DNA nanostructures as scaffolds for drug delivery, biosensing, and bioimaging are hindered by its vulnerability in physiological settings, less favorable of incorporating arbitrary guest molecules and other desirable functionalities. Noncanonical self-assembly of
DNA nanostructures with small molecules in an alternative system is an attractive strategy to expand their applications in multidisciplinary fields and is rarely explored. This work reports a
nitrogen-enriched
carbon dots (NCDs)-mediated
DNA nanostructure self-assembly strategy. Given the excellent photoluminescence and photodynamic properties of NCDs, the obtained
DNA/NCDs nanocomplex holds great potential for bioimaging and anticancer
therapy. NCDs can mediate
DNA nanoprism (NPNCD ) self-assembly isothermally at a large temperature and pH range in a
magnesium-free manner. To explore the suitability of NPNCD in potential biomedical applications, the cytotoxicity and cellular uptake efficiency of NPNCD are evaluated.

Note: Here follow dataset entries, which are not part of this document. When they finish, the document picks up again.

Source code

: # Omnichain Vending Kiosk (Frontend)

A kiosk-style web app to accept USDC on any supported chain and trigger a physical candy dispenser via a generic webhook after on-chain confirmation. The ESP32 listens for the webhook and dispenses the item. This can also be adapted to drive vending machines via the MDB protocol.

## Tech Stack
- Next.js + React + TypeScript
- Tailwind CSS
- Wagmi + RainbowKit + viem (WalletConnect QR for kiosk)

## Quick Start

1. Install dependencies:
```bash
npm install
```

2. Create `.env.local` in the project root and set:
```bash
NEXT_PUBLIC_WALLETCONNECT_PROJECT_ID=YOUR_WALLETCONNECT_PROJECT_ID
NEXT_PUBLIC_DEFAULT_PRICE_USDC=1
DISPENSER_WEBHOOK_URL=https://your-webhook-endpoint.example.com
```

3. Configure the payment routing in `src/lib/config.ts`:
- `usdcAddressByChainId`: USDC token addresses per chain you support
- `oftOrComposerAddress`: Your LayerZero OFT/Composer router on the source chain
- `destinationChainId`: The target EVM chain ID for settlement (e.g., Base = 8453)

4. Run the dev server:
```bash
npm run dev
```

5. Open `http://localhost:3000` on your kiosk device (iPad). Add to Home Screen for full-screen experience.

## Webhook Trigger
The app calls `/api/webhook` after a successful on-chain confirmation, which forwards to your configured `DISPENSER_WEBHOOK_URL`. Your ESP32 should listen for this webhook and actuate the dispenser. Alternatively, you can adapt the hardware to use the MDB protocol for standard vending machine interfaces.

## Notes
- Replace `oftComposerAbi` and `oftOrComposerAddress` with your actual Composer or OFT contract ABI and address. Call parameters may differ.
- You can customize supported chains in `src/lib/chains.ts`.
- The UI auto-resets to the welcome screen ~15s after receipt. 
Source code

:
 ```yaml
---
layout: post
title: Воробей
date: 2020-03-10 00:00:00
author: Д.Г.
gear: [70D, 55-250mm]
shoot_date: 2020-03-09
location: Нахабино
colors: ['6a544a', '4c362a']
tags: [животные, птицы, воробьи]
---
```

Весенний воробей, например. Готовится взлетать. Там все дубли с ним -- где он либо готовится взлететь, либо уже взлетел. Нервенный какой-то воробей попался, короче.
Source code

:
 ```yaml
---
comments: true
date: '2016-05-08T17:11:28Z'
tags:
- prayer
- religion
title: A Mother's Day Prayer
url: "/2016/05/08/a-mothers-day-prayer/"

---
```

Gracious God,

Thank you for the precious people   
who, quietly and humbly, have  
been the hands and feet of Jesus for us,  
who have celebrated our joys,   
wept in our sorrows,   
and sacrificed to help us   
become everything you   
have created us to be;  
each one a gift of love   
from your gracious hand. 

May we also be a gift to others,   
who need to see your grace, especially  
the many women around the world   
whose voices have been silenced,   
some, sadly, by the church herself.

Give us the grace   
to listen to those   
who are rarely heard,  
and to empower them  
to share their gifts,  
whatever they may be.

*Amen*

NPNCD with KRAS
siRNA (NPNCD K) is further conjugated for KRAS-mutated
nonsmall cell lung cancer therapy. The NPNCD K shows excellent gene knockdown efficiency and anticancer effect in vitro. The current study suggests that conjugating NCDs with programmable
DNA nanostructures is a powerful strategy to endow
DNA nanostructures with new functionalities, and NPNCD may be a potential
theranostic platform with further fine-tuned properties of CDs such as near-red fluorescence or photothermal activities.